— WORK TASK —
Stopping at the line that holds "and visible images", repeat the lines below exactly, starting from the very first and including that final line.

THE RECORDS START

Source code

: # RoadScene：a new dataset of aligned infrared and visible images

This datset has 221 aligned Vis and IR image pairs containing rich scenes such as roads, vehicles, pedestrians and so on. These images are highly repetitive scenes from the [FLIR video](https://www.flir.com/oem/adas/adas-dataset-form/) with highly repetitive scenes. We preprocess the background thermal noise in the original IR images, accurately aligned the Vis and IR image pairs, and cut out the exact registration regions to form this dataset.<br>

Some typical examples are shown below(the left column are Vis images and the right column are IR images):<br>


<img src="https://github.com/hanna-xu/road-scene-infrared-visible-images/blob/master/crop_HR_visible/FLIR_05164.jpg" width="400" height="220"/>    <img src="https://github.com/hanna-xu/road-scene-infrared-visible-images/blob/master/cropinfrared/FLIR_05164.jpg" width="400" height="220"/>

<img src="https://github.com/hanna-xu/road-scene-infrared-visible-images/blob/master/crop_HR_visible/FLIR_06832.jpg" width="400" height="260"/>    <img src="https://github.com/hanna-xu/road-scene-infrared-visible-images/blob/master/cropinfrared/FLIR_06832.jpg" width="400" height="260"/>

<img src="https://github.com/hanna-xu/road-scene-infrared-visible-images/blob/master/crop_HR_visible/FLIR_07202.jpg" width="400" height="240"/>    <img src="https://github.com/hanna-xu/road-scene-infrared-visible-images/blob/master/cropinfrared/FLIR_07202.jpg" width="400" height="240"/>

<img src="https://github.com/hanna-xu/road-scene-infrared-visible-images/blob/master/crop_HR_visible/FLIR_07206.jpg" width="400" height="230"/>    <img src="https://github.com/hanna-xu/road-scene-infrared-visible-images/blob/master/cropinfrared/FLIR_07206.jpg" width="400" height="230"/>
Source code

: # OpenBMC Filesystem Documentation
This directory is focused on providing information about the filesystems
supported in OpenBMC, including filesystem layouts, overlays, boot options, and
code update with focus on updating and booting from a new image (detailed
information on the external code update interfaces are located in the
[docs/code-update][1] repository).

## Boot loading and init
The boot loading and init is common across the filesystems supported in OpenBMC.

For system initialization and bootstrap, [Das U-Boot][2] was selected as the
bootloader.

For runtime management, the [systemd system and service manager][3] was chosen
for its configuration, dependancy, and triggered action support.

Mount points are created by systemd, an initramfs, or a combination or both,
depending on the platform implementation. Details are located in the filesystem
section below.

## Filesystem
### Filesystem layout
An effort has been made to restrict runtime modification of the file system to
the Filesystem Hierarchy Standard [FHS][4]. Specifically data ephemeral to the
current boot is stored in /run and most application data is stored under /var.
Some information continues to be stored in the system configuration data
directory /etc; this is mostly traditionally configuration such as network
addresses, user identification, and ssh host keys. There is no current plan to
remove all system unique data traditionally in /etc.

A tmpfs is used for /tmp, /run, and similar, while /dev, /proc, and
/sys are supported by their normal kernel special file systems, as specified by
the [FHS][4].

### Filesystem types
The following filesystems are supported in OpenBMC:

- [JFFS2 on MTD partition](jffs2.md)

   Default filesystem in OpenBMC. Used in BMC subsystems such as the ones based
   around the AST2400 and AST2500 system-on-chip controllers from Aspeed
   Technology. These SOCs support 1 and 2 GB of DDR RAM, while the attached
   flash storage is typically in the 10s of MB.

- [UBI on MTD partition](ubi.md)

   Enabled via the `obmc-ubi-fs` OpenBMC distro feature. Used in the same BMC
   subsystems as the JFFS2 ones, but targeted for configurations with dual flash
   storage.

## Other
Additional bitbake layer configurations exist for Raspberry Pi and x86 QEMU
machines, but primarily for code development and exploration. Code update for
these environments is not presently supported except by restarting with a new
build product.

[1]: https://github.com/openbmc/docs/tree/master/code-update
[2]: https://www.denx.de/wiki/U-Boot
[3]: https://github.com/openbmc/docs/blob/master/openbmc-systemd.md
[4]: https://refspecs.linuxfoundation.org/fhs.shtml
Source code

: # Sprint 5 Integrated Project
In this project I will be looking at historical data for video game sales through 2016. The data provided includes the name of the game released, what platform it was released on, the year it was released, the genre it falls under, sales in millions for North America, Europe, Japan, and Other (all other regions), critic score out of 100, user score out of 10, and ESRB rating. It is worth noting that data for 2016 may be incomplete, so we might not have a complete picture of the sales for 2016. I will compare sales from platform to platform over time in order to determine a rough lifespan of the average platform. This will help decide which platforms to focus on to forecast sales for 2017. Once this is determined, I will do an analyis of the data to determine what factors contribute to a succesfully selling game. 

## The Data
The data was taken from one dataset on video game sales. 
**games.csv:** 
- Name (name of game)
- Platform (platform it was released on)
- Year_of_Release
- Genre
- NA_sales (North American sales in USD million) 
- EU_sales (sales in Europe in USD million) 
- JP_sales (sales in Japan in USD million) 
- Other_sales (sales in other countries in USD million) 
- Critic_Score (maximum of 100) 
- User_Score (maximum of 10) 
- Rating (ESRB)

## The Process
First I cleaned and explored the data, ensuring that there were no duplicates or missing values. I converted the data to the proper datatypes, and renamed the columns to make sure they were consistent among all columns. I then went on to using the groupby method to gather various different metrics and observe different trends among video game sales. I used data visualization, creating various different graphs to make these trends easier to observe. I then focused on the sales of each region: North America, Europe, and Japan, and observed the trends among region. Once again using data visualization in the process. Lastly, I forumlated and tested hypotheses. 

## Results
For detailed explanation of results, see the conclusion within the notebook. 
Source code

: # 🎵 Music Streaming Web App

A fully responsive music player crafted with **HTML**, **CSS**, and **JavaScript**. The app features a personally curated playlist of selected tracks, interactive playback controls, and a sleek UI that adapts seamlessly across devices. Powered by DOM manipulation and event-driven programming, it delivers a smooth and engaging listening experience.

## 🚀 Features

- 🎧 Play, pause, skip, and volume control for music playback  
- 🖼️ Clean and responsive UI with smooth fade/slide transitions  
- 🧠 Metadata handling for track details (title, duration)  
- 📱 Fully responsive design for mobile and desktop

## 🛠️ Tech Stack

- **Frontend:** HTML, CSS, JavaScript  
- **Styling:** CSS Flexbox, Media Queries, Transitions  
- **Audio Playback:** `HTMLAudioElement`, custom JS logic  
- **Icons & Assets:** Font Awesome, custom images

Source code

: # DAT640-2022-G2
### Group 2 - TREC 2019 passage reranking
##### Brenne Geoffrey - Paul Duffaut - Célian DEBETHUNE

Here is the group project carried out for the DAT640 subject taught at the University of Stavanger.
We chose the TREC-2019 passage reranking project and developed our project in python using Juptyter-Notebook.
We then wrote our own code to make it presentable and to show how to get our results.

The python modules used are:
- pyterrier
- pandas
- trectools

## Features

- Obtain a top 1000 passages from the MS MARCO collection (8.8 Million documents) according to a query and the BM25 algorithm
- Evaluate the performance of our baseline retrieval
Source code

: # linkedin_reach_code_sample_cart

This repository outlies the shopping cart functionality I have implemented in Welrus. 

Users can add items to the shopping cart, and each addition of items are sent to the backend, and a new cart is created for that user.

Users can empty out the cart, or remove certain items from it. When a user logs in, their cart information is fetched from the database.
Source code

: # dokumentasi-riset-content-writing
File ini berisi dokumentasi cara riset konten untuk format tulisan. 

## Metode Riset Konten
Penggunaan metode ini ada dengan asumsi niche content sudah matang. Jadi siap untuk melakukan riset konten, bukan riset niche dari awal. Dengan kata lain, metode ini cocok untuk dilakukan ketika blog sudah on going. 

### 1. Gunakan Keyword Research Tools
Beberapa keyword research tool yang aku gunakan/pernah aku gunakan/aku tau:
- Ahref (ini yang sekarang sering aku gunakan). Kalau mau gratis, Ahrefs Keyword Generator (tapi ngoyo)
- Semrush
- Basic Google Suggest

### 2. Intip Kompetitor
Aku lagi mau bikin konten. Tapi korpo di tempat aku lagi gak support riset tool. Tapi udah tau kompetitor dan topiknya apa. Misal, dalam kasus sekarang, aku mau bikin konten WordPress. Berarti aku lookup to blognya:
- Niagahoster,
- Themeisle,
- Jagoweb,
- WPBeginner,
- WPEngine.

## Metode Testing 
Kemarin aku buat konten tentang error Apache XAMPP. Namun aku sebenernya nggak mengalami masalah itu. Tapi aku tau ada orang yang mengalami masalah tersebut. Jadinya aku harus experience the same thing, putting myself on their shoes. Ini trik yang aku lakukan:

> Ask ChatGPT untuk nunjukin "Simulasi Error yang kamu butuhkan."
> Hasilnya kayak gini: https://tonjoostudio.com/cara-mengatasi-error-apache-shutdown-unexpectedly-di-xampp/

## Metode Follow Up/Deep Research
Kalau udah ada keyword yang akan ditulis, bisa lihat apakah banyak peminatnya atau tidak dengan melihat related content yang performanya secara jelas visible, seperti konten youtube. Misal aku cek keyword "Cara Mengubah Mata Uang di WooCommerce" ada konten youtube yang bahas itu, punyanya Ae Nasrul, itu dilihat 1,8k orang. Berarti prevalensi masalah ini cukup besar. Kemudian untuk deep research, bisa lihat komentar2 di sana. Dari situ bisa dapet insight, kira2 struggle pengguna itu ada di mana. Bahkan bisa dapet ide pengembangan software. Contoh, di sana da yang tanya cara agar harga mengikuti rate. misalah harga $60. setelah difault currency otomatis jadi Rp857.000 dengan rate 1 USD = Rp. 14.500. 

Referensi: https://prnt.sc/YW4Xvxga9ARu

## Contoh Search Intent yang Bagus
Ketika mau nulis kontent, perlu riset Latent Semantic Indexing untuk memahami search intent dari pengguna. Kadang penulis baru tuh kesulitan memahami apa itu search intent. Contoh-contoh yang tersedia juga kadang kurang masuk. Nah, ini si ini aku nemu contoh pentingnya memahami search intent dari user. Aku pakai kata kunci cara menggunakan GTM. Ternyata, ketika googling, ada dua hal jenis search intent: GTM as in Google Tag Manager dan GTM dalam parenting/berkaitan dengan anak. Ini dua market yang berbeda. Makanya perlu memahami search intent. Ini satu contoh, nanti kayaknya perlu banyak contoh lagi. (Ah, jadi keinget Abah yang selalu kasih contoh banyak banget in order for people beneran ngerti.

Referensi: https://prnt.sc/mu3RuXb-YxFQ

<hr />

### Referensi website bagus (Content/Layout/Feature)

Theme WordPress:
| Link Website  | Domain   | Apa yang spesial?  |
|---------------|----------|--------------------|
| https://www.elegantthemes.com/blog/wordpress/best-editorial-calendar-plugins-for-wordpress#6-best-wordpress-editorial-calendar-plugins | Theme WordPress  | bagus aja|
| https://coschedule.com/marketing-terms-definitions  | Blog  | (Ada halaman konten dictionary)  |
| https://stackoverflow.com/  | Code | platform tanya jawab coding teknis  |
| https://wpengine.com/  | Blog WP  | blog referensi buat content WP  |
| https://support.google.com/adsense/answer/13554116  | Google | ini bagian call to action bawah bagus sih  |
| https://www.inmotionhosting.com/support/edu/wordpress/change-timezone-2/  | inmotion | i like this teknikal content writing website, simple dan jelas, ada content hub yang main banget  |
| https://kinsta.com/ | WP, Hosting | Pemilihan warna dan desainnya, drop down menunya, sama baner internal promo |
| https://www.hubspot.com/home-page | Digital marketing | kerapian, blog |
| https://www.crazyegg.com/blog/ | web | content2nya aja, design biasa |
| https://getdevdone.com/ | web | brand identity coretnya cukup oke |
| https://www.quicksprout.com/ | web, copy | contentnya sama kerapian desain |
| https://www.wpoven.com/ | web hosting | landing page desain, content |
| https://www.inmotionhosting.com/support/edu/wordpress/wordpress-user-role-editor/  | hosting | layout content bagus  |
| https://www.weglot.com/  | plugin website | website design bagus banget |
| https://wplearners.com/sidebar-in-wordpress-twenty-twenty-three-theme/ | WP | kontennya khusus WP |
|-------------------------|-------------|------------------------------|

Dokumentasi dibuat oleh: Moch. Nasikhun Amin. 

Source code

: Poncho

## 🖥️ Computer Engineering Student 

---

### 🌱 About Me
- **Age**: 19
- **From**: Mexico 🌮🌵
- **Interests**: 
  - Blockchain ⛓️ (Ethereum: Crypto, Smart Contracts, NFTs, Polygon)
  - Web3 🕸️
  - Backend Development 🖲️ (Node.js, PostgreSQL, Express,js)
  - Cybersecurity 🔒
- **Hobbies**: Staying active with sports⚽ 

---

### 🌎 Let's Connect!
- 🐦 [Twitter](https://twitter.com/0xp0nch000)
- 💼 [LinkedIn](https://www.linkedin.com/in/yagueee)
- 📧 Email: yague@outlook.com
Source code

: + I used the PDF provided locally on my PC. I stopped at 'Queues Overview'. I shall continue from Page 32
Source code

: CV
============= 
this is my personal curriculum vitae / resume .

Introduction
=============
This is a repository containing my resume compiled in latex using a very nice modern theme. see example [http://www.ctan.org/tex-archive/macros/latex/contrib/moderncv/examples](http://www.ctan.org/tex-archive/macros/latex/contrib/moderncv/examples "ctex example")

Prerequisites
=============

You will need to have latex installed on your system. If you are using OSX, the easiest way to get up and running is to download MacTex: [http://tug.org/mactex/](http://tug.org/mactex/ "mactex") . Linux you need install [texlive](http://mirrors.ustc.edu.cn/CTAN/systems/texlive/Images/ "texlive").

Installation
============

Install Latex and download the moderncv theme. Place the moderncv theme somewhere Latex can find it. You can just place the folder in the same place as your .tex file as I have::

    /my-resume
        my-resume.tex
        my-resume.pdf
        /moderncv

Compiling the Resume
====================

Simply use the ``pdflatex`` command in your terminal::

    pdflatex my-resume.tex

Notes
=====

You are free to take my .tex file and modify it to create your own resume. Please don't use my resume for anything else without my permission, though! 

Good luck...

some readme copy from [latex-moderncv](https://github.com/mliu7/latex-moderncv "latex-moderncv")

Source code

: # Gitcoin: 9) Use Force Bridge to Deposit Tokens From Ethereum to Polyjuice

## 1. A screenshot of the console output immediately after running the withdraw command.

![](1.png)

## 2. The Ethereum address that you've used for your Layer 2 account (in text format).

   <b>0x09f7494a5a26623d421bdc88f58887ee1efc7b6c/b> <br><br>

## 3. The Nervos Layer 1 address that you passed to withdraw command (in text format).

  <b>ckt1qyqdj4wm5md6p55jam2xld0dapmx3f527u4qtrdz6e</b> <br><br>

THE RECORDS END

— COMPLETED EXERCISE —
Source code

: # RoadScene：a new dataset of aligned infrared and visible images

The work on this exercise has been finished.